Another classic: N prisoners, each with a black or white hat, chosen uniformly and independently. When a bell rings (and it only rings once) each either guesses the color of their own hat or remains silent. If no one speaks, they all die; if _anyone_ guesses their hat color wrong, they all die; but if at least one person guesses their own hat correctly, and no one guesses incorrectly, they all live. Note that whenever someone speaks, they are correct with probability 1/2. Nevertheless, show that (with some planning beforehand) the prisoners can win with probability approaching 1 as N -> infinity. This got some nice press: http://www.nytimes.com/2001/04/10/science/why-mathematicians-now-care-about-... - Cris On Apr 16, 2015, at 8:40 AM, Veit Elser <ve10@cornell.edu> wrote:
Tanya Khovanova's Math Blog, in a 2010 posting, attributes the puzzle to Leonid Makar-Limanov. Another excellent example of this kind of puzzle is Lionel Levine’s hats puzzle*. Sometimes the warden is a sultan and the prisoners are his wizards. In any case, the premise is that the protagonists manage to transmit information in seemingly impossible circumstances.
* N prisoners are in a room. Each is wearing an infinite tower of hats of two colors, black and white. The hats were placed on each prisoner by the warden, who chose the sequence of colors on each head by flipping a fair coin. The hat towers are visible to each prisoner, except of course a prisoner cannot see his own tower.
Before all this happened, the prisoners were allowed to have a strategy session and communicate freely. In the hat room, however, all communication is forbidden. There, each prisoner is only able to examine the hats on all the other prisoners. After the prisoners have had a chance to do this, they all must write down a likely position (1 or 2 or 3 etc.) of a black hat in their own tower.
The scoring for this game is very simple. If all N prisoners correctly locate a black hat they are all released from prison. But if even one prisoner gives the position of a white hat, then all are given a life sentence.
Do the prisoners have a strategy that improves the probability they are released (over just random guesses), and if so, what is the best strategy?
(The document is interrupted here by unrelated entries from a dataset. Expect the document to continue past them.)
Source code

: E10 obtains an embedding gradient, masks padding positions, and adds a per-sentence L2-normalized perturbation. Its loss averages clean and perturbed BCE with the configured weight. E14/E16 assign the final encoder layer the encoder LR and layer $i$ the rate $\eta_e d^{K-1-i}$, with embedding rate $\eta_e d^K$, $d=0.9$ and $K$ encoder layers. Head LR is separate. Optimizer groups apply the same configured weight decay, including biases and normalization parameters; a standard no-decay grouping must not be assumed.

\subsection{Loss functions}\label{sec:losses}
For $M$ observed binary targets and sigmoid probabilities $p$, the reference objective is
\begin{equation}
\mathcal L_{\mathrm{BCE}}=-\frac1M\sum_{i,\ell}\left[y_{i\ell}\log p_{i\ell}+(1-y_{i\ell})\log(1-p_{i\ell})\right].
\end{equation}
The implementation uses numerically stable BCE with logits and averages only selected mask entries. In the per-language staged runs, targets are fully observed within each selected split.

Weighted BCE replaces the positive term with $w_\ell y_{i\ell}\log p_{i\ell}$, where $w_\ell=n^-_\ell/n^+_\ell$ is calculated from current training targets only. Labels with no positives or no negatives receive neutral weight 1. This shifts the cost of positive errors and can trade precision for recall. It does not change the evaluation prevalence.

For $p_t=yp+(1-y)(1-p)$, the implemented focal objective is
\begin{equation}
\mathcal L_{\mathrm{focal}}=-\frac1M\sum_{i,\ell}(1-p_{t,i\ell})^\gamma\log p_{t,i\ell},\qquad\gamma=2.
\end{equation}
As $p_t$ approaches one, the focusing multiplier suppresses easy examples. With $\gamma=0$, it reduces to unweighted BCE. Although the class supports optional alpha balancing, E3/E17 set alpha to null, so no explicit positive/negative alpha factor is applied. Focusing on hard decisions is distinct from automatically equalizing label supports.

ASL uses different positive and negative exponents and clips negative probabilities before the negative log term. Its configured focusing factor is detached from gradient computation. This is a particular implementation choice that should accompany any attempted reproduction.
On Apr 15, 2015, at 1:25 PM, Thane Plambeck <tplambeck@gmail.com> wrote:
This puzzle, and related ones, seem to be coming up a lot. It was performed (with 16 replacing 64) at a recreational math conference I recently attended in Portugal earlier this year. I was also told about it at the last Gathering 4 Gardner in Atlanta (spring 2014). The person who showed it to me first was Colin Wright I think (cc'ed), who might be able to say where he heard about it (if he didn't make it up himself).